Friday April 9 2021
Giancarlo DiTrapano, the founder of Tyrant Books, seemed to care only about doing the thing right, no matter how many times the thing had previously been fucked up. Losing him on March 30 was not the right thing. In a year of too much death much too close to home, the illogic of pain had me hoping that, even though my loss made no sense, other people’s loss would conform to some kind of reason. This is, obviously, not how anything works. Grief builds these dumb, blinding walls.

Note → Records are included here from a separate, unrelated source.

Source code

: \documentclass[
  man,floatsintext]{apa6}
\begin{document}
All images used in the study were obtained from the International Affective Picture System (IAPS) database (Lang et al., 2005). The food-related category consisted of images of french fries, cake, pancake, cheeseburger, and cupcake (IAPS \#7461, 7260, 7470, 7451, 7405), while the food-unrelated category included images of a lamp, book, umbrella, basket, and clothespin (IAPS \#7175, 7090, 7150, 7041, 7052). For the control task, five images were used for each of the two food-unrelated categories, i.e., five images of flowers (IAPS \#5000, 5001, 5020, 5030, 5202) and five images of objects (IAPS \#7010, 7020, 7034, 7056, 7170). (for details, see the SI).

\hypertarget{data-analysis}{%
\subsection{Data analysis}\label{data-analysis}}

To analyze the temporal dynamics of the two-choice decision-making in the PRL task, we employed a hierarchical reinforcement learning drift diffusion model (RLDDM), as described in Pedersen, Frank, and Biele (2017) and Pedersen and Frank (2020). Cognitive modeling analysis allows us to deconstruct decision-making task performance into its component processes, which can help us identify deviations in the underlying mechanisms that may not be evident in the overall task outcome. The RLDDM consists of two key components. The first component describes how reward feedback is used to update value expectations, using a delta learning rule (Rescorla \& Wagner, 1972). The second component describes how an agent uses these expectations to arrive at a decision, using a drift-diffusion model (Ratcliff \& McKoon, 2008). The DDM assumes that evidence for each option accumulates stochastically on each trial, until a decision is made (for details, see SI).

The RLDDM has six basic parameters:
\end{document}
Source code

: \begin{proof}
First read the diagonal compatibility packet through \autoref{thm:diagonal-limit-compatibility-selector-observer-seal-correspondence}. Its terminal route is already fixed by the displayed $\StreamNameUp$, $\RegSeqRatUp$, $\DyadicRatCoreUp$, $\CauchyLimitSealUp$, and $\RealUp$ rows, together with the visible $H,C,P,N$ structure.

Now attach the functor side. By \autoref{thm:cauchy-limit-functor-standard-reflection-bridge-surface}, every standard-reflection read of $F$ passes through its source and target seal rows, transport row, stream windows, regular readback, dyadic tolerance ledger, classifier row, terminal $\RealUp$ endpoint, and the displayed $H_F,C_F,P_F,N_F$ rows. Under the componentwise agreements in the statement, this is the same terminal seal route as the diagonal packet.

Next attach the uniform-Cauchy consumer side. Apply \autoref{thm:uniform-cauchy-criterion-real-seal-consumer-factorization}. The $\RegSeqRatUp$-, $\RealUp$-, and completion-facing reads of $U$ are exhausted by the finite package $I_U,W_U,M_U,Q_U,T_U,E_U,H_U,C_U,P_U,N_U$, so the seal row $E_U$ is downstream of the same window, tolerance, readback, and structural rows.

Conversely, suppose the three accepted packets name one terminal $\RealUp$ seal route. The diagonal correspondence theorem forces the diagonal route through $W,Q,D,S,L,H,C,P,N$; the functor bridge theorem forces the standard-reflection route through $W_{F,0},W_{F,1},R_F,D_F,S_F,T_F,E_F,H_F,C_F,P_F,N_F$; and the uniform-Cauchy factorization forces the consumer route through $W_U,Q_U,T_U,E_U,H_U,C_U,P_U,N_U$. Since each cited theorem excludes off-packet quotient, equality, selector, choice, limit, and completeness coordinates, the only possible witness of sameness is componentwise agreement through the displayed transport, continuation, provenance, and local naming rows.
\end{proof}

I didn’t know Gian the way these thirty-three writers did or the way Christian Lorentzen did or the way these four writers did. (Click all of those links and read them, please. Death changes everything around it, including the copy.) Gian and I only corresponded a few times. I admired him immensely. He ran a genuinely independent press. He kept good writers in all of the light and some of the money. Scan the Tyrant catalog—the hit ratio is no joke. This interview with Gian was recorded only a few months ago, and it captures his brio and lack of fear. It is rare to find someone who regards himself exactly as others regard him. This quote from Jordan Castro will hopefully lead you to read everyone else’s thoughts.
I am not sure what the right music for a funeral is. During Gian’s live-streamed ceremony, mourners heard Fleetwood Mac and Nick Drake. Maybe that was right for him. I wouldn’t know. I’ve been working on a thing about Ghédalia Tazartès, who died earlier this year, and his music feels like memorial music to me. He created his own language, and his music is not exactly music as much as it is a language-based interpretation of the world he saw. (While looking for his obituary, I found this insane website “about” death. For death? For death-related spam?) Andrew Nosnitsky made a mix that begins with Ghédalia that somehow captures his energy throughout. It is not chill. It is alive.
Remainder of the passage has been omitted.